Abstract:
"In this research we have examined the effect on No-Show of airline passengers with
multiple variables, where we have given the introduction on to the issues related to No-Show and the airlines struggles in the 21st century while maintaining the competitive
advantage staying competitive. We therefore not only primarily indicated the benefits and
the efficient matter how an airline can operate if the No-Show predictions can be classified
using ML.
This Research was mainly done to identify the No-Show by initially collecting the data via
an online survey and then utilizing the primary data, which is then used to build machine
learning via Colab. Where the personal features were examined to identify how these
features explain or effect the NO-SHOW related incidents in the airline industry. Where
these features were transformed and utilized to build the ML models of Random Forest,
Decision Tree, SVM, Logistic Regression and Naïve Bayes.
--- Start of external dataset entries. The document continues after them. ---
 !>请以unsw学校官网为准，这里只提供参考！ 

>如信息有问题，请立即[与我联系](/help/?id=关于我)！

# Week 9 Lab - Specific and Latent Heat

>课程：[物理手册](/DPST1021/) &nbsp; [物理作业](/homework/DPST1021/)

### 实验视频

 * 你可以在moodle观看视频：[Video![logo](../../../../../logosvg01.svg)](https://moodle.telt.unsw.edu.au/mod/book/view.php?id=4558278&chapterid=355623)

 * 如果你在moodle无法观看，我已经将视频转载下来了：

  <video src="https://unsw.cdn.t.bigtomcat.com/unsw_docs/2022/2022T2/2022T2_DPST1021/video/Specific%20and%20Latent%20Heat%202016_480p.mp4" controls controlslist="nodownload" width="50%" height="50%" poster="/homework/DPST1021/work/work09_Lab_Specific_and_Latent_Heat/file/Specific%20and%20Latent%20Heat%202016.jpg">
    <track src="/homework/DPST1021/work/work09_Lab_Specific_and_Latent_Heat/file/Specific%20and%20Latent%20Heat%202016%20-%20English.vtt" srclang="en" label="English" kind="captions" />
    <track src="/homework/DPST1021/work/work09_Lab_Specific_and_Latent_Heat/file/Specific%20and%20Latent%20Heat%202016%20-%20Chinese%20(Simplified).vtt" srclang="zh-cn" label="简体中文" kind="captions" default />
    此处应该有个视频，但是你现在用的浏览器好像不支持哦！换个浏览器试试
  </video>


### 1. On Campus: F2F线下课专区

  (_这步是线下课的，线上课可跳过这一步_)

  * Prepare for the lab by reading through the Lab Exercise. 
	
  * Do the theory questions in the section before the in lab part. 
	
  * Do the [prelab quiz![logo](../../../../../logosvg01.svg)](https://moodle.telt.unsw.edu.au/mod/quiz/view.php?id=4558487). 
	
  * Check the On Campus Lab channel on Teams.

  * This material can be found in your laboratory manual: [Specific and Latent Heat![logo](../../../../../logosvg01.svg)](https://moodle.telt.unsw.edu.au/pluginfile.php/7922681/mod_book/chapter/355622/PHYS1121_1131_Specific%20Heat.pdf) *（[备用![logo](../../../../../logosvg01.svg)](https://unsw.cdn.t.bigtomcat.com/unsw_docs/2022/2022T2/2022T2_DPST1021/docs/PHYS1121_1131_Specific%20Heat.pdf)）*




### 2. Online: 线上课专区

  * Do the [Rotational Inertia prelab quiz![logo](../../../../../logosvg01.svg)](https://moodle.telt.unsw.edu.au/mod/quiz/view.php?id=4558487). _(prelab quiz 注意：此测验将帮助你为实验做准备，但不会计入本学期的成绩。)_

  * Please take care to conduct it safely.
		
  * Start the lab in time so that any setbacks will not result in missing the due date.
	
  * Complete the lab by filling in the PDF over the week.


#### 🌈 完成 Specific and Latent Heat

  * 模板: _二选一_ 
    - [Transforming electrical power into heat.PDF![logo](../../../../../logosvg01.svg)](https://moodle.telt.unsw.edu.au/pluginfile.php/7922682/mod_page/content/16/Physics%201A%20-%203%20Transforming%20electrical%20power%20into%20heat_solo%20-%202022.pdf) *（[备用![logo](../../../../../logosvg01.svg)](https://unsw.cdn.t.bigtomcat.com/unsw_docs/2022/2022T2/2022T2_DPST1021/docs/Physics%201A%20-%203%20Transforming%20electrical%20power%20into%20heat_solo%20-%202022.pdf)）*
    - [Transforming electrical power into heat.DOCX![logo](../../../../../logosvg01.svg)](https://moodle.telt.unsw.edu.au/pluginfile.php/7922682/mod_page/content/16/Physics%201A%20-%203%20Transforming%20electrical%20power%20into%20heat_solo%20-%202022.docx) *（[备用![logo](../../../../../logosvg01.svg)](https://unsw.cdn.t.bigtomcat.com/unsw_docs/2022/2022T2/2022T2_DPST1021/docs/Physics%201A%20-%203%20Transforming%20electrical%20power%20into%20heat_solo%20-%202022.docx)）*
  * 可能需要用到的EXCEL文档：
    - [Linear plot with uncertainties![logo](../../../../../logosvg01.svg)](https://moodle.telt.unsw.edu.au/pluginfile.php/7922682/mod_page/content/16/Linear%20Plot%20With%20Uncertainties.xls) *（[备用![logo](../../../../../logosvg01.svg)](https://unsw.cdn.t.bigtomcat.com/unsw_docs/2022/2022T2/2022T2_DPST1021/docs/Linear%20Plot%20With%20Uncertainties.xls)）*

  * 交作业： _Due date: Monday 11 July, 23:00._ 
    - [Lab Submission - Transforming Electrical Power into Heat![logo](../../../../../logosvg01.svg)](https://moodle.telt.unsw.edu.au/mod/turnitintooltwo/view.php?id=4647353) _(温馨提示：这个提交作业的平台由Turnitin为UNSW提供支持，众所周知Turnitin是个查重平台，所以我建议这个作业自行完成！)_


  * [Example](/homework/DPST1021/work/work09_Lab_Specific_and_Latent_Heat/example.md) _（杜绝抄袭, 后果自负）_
It was identified, during this study that the logistic regression outperformed the rest of the
algorithms used in this study with an accuracy of 78.13%. by indicating if we were to
develop a model it should be done using logistic regression as per the indicated accuracy
report.
The main struggle during this research would have been collecting higher number of
samples, for this study it was just above the minimum requirements. This resulted in
different methods of evaluation because we were unable to use the test train method event
though the test train is used for reference in this study the main validation method utilized
and appropriate for this study was cross validation. For the hypothesis testing the chi-square test was used to identify if there are any relationship between the variables. The test
indicated there are some significance relationships between few features like age, gender,
education and airline No-Show while other features at this study and sample indicate there
are no significant relationship between them."